A little aside about Avastin: It is a controversial drug that is currently FDA approved for several other cancers, including breast cancer. Interestingly enough, a few weeks before my appointment the FDA revoked their decision, claiming that the benefits were too small to outweigh the extreme cost of the drug and potential side effects. Avastin (Bevacizumab) works by inhibiting new blood vessel growth to tumors- preventing them from getting the nutrients they need to grow (large tumors grow a significant amount of blood vessels to feed them- something which often makes them difficult and dangerous to remove). Supposedly it's very well tolerated and often given in conjunction with chemo. However, one of it's most crucial side effects, although rare, is that it can create a hole in the gut- causing significant enough bleeding to cause death. It is also very very expensive- up to $100,000 a year- leading many if not most insurance companies hesitant to cover the costs. It is currently not approved for use for ovarian cancer, but is used off-label with mixed results. The FDA decision is interesting enough to check out- Although Avastin has been successful in reducing symptoms and curing some breast cancer patients, many people believe that the FDA reversed their decision based more on the costs than side effects- an unfortunate sign that the government can control how patients choose to spend their money on treatments.  This NY Times article I found explains the situation. 
In any case, my doc considered this drug before my appointment, but knew that my shitty insurance wouldn't cover it (she definitely confirmed that my insurance was indeed the shittiest). The drug company did, however, offer patient assistance for patients who demonstrated a strong argument for it's use. Unfortunately, right now with the tumor removed, I am not considered to have active cancer. Therefore she couldn't successfully advocate for financial assistance. So that option was out, because there is no way I could afford that drug when I can't even make a single payment on my school loan.

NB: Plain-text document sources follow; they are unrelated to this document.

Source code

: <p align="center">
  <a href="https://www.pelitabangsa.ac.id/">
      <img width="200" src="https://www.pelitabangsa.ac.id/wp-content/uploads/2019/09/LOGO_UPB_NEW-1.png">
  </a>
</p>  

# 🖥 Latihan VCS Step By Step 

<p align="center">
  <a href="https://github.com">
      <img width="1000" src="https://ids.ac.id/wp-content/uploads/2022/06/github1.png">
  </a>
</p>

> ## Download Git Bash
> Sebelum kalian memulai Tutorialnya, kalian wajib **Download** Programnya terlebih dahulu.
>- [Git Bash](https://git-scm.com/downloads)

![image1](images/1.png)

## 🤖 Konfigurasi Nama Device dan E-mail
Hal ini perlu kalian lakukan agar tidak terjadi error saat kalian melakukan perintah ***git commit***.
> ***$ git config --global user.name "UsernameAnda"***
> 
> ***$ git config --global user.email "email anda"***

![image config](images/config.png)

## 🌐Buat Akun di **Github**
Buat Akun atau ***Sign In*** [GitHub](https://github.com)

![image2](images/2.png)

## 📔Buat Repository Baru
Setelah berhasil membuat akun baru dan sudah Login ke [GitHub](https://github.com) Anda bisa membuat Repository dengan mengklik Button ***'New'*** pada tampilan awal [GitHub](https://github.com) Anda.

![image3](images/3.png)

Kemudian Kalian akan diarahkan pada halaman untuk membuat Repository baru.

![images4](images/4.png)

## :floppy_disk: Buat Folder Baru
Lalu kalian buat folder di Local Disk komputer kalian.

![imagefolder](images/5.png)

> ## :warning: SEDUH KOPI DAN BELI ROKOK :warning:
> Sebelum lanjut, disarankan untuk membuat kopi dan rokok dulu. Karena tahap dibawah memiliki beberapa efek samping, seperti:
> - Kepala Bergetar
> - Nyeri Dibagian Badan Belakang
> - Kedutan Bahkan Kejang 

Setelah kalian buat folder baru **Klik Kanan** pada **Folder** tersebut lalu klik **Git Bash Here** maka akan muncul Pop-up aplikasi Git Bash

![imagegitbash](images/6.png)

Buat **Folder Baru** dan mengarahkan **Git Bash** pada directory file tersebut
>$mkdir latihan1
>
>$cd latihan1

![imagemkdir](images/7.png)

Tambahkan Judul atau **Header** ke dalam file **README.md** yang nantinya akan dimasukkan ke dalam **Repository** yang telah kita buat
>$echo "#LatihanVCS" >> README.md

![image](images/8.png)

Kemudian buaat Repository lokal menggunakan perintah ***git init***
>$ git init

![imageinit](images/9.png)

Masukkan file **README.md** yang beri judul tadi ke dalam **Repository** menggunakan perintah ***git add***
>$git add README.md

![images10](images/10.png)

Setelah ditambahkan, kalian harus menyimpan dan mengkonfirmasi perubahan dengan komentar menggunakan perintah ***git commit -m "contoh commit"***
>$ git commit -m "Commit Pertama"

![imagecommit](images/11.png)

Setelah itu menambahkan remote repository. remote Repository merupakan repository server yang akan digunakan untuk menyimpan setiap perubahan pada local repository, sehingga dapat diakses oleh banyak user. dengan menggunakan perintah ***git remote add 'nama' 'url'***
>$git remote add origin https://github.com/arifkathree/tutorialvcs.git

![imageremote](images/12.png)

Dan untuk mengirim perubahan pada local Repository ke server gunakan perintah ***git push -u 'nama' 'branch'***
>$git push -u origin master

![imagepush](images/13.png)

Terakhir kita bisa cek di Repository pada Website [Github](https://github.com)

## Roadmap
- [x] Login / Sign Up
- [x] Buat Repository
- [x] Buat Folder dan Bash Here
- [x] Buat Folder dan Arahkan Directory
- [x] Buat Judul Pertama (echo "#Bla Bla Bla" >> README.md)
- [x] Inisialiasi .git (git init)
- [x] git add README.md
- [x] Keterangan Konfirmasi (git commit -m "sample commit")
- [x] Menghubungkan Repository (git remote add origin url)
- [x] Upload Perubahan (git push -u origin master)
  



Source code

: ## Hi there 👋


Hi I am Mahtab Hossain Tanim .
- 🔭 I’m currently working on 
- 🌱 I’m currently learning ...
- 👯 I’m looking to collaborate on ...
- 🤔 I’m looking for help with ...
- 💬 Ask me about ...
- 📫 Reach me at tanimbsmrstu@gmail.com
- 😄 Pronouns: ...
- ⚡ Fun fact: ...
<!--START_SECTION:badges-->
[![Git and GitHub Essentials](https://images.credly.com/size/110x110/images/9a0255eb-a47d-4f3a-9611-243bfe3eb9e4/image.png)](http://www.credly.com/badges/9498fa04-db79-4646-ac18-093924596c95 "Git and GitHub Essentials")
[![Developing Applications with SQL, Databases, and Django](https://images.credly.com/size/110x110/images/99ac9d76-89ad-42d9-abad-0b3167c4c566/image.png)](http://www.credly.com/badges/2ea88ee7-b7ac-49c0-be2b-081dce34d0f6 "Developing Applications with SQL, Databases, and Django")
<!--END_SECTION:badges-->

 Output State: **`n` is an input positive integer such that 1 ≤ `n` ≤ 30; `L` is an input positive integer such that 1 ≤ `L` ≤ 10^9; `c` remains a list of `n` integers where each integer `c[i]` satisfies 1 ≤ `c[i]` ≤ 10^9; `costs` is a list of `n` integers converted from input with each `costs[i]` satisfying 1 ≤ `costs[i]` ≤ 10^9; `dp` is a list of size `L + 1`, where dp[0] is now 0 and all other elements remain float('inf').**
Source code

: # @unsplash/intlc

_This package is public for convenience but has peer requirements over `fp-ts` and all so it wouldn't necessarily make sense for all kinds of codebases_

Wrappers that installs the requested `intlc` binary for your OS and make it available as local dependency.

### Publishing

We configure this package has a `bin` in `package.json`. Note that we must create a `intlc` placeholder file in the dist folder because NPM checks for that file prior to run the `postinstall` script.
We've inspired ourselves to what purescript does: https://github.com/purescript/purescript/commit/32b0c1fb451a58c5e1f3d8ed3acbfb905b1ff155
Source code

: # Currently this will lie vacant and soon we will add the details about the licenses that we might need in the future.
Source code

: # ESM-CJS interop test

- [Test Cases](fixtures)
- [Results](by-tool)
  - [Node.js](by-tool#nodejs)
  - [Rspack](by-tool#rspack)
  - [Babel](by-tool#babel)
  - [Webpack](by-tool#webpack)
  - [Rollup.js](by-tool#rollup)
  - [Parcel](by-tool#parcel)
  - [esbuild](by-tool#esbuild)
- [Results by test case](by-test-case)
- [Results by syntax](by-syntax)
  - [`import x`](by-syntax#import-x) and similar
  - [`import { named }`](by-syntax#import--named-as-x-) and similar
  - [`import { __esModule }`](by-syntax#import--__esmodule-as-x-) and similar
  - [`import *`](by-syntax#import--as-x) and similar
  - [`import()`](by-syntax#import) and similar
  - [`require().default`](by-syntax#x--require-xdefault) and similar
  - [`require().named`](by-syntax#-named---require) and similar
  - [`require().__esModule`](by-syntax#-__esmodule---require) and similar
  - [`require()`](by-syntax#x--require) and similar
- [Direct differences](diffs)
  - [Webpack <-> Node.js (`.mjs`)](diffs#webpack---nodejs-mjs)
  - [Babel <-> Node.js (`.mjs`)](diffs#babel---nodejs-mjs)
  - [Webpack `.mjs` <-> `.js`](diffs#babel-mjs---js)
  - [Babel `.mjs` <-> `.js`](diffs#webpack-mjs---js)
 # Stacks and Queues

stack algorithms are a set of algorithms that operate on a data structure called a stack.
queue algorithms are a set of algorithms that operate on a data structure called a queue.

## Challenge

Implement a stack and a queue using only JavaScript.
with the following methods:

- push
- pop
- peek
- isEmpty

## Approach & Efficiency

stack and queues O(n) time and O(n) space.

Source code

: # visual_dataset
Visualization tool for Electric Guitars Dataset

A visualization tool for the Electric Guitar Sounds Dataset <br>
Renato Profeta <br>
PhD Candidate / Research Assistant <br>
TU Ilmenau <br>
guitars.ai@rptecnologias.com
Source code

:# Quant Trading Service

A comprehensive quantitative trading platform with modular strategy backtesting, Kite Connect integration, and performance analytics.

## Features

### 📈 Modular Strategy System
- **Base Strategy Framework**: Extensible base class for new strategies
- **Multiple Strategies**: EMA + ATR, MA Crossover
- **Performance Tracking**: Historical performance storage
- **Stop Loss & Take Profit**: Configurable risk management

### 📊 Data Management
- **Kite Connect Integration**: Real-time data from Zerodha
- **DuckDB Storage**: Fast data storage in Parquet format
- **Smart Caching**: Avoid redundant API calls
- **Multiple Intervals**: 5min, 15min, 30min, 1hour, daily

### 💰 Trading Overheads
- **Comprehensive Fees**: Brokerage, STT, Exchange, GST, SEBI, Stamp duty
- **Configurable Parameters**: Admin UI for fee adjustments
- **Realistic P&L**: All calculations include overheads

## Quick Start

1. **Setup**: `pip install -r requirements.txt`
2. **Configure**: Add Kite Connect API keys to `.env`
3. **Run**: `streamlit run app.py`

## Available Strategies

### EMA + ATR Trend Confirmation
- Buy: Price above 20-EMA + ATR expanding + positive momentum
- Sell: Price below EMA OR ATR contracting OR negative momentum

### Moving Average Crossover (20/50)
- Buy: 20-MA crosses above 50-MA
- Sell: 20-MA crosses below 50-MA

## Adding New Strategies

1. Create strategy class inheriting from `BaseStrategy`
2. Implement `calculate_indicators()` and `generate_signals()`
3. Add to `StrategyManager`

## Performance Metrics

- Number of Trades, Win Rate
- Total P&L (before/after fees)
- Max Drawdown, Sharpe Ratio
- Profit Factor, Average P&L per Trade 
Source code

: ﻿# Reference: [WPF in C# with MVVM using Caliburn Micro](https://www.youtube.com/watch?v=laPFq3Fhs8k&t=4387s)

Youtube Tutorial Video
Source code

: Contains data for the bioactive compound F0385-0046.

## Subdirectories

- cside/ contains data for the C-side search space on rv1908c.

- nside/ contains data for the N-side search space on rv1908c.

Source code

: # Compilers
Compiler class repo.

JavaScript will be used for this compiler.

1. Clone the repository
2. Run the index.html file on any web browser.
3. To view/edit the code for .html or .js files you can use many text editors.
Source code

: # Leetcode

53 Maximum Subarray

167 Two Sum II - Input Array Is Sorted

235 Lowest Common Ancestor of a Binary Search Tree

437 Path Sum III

What about all the new treatments currently being investigated in clinical trials?


Not really an option. Again the problem comes up with my current circumstances. There are over 30 Stage II clinical trials on various treatments for ovarian cancer. There are quite a few specifically for patients with recurrences. Yet, again I do not qualify for them because I do not have active cancer. I essentially have to wait until I get worse to get better. How twisted is that?


So how do I decide?





So after being on the fence I finally said yes. The nurse set up an appointment and I was to start the next week. I left the appointment ready to plan the next few months to accommodate sitting in that infusion room and spending the next 2 days of feeling like crap. And thinking about the possibility of being bald, yet again. 

I went home and spent the week talking to my friends and family about my decision. And almost everyone I talked to about the situation didn't think it would be worth it. Weird, because so many people I have met in the past had such faith in science that they would have said chemo. But science had failed me the first time. 


After much more consideration I called the clinic today and cancelled my appointment. I don't think there was a single factor that influenced this decision- there was just too much mounting evidence against it for so little expected benefits. I just finished nursing school- did I need to make my chemo brain worse all for a treatment that may or may not work? Do I need to put my life on hold any more than it already is? Why should I make myself feel sick when I currently feel completely? I just have hope that there are other ways to fight this thing. 


I feel really good about my decision. Relieved is more like it. I'm planning on continuing to improve my nutrition and have been reading up on the influence of diet on cancer. And I'm going to start drinking Essaic tea. I figure that I might as well continue to feel good for now, and if the cancer returns then I can always try chemo then.